-- Dataset records follows --

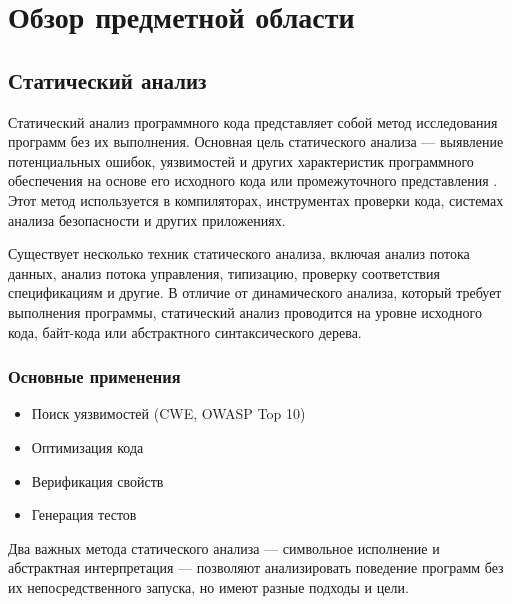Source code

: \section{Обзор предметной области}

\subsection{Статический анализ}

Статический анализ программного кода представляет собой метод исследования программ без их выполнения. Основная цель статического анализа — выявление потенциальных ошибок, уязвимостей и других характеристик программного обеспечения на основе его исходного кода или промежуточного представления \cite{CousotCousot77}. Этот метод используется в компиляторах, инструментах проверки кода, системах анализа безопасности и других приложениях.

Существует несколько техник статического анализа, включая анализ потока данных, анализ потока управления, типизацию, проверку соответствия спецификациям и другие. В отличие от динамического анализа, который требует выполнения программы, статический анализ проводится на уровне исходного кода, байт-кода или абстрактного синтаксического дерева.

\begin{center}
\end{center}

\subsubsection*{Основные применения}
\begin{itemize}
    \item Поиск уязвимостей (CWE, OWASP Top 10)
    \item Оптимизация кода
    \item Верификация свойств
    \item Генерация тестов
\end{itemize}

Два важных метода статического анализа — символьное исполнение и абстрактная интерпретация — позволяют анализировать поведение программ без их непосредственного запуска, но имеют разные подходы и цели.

-- Dataset records concluded --

__Your task__: Leave out the pictures and set down all of the data exactly.

__Answer below__:
Source code

: \section{Обзор предметной области}

\subsection{Статический анализ}

Статический анализ программного кода представляет собой метод исследования программ без их выполнения. Основная цель статического анализа — выявление потенциальных ошибок, уязвимостей и других характеристик программного обеспечения на основе его исходного кода или промежуточного представления \cite{CousotCousot77}. Этот метод используется в компиляторах, инструментах проверки кода, системах анализа безопасности и других приложениях.

Существует несколько техник статического анализа, включая анализ потока данных, анализ потока управления, типизацию, проверку соответствия спецификациям и другие. В отличие от динамического анализа, который требует выполнения программы, статический анализ проводится на уровне исходного кода, байт-кода или абстрактного синтаксического дерева.

\begin{center}
\end{center}

\subsubsection*{Основные применения}
\begin{itemize}
    \item Поиск уязвимостей (CWE, OWASP Top 10)
    \item Оптимизация кода
    \item Верификация свойств
    \item Генерация тестов
\end{itemize}

Два важных метода статического анализа — символьное исполнение и абстрактная интерпретация — позволяют анализировать поведение программ без их непосредственного запуска, но имеют разные подходы и цели.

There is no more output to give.